Segment Start: DATA

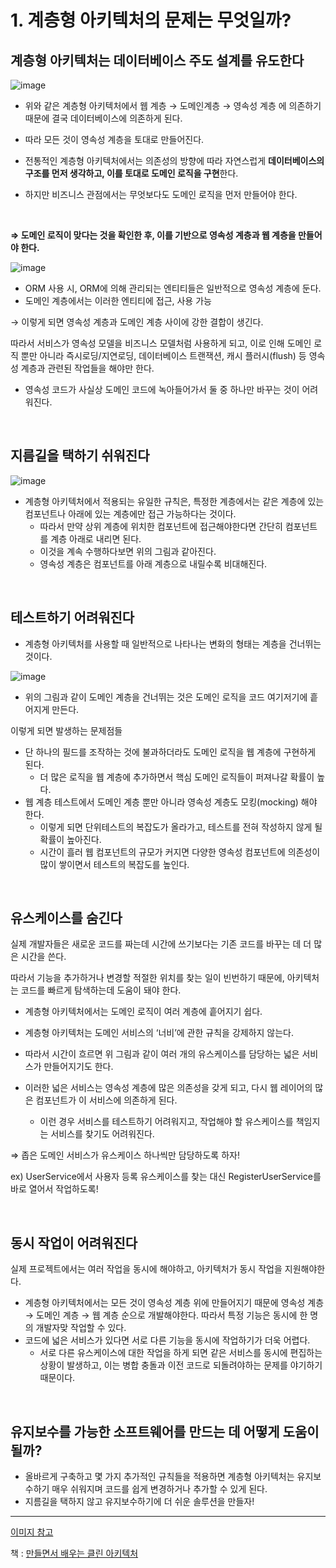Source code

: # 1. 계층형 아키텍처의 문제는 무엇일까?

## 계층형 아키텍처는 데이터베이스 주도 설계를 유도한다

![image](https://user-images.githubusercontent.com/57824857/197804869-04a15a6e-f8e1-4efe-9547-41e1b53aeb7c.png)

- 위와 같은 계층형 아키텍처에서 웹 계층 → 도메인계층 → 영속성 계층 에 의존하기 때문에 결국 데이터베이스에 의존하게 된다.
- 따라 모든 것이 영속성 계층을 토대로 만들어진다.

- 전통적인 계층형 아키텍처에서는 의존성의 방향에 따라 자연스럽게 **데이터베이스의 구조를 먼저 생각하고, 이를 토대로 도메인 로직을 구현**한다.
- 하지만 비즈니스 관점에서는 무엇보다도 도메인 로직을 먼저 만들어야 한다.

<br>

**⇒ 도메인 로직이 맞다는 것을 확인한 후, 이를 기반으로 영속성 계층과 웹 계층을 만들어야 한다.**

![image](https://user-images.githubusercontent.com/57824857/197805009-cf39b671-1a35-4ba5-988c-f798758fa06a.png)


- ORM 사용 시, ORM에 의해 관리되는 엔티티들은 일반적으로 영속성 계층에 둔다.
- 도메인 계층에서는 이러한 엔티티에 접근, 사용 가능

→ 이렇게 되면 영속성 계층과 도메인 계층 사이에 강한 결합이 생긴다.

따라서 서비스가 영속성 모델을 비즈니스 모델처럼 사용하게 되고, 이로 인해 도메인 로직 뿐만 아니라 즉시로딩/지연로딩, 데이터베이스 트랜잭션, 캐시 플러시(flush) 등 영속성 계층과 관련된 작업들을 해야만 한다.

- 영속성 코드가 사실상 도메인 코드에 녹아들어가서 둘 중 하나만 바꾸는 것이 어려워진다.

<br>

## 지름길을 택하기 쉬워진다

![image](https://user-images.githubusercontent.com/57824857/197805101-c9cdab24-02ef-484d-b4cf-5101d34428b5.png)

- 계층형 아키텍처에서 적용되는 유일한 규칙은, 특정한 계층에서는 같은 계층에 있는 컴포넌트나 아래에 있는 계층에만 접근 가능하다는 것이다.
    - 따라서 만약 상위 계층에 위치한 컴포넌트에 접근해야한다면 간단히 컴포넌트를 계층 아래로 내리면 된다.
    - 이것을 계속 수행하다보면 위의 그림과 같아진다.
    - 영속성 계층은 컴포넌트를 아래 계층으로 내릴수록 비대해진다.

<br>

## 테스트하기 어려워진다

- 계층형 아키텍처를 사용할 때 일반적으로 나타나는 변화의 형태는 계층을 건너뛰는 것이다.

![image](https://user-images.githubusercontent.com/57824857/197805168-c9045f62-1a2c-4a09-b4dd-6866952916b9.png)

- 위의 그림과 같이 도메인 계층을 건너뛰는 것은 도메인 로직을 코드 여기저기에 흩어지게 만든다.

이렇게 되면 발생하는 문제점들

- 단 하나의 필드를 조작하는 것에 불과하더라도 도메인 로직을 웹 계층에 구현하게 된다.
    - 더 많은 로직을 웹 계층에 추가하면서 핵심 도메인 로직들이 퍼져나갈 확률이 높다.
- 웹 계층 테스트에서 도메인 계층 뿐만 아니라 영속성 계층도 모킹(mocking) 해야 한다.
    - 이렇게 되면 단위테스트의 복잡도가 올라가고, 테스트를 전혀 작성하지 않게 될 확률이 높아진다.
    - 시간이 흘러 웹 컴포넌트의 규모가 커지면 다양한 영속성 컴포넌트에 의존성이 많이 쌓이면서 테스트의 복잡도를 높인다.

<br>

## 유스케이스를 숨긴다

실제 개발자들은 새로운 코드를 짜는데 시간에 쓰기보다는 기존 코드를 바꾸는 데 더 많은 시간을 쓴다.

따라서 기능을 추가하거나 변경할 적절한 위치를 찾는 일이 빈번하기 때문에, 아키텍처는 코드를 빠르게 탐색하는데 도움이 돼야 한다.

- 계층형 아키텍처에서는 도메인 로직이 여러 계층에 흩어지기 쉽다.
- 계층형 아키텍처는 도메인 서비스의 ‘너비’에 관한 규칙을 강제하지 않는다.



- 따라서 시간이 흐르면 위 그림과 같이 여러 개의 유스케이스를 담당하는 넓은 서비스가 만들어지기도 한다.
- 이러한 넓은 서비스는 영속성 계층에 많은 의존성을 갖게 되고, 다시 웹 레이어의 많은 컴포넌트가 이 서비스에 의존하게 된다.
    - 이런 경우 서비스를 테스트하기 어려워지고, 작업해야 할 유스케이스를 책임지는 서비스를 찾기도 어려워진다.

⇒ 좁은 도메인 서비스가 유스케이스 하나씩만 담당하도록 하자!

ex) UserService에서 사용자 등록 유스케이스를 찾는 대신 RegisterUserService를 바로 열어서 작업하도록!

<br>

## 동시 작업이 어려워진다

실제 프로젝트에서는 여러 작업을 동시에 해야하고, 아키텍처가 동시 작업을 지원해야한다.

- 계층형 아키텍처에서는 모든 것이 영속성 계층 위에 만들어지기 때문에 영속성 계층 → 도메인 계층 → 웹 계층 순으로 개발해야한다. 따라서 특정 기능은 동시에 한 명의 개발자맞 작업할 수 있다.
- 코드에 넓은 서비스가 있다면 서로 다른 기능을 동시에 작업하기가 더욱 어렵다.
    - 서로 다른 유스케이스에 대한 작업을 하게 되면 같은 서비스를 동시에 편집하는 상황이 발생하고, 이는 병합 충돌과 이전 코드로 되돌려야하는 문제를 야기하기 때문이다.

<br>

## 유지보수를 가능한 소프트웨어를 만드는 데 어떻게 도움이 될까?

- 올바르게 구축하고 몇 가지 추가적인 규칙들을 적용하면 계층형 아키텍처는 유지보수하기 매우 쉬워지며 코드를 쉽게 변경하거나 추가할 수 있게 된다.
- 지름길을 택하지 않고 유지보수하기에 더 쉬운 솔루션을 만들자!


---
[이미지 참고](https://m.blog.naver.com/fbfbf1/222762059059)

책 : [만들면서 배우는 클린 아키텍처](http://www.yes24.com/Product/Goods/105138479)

Segment End: DATA

**TASK DIRECTIONS**
All lines from the one containing "- 이런 경우 서비스를" through the end of the material should be restated exactly, with both end lines kept.

**EXERCISE RESPONSE**
    - 이런 경우 서비스를 테스트하기 어려워지고, 작업해야 할 유스케이스를 책임지는 서비스를 찾기도 어려워진다.

⇒ 좁은 도메인 서비스가 유스케이스 하나씩만 담당하도록 하자!

ex) UserService에서 사용자 등록 유스케이스를 찾는 대신 RegisterUserService를 바로 열어서 작업하도록!

<br>

## 동시 작업이 어려워진다

실제 프로젝트에서는 여러 작업을 동시에 해야하고, 아키텍처가 동시 작업을 지원해야한다.

- 계층형 아키텍처에서는 모든 것이 영속성 계층 위에 만들어지기 때문에 영속성 계층 → 도메인 계층 → 웹 계층 순으로 개발해야한다. 따라서 특정 기능은 동시에 한 명의 개발자맞 작업할 수 있다.
- 코드에 넓은 서비스가 있다면 서로 다른 기능을 동시에 작업하기가 더욱 어렵다.
    - 서로 다른 유스케이스에 대한 작업을 하게 되면 같은 서비스를 동시에 편집하는 상황이 발생하고, 이는 병합 충돌과 이전 코드로 되돌려야하는 문제를 야기하기 때문이다.

<br>

## 유지보수를 가능한 소프트웨어를 만드는 데 어떻게 도움이 될까?

- 올바르게 구축하고 몇 가지 추가적인 규칙들을 적용하면 계층형 아키텍처는 유지보수하기 매우 쉬워지며 코드를 쉽게 변경하거나 추가할 수 있게 된다.
- 지름길을 택하지 않고 유지보수하기에 더 쉬운 솔루션을 만들자!


---
[이미지 참고](https://m.blog.naver.com/fbfbf1/222762059059)

책 : [만들면서 배우는 클린 아키텍처](http://www.yes24.com/Product/Goods/105138479)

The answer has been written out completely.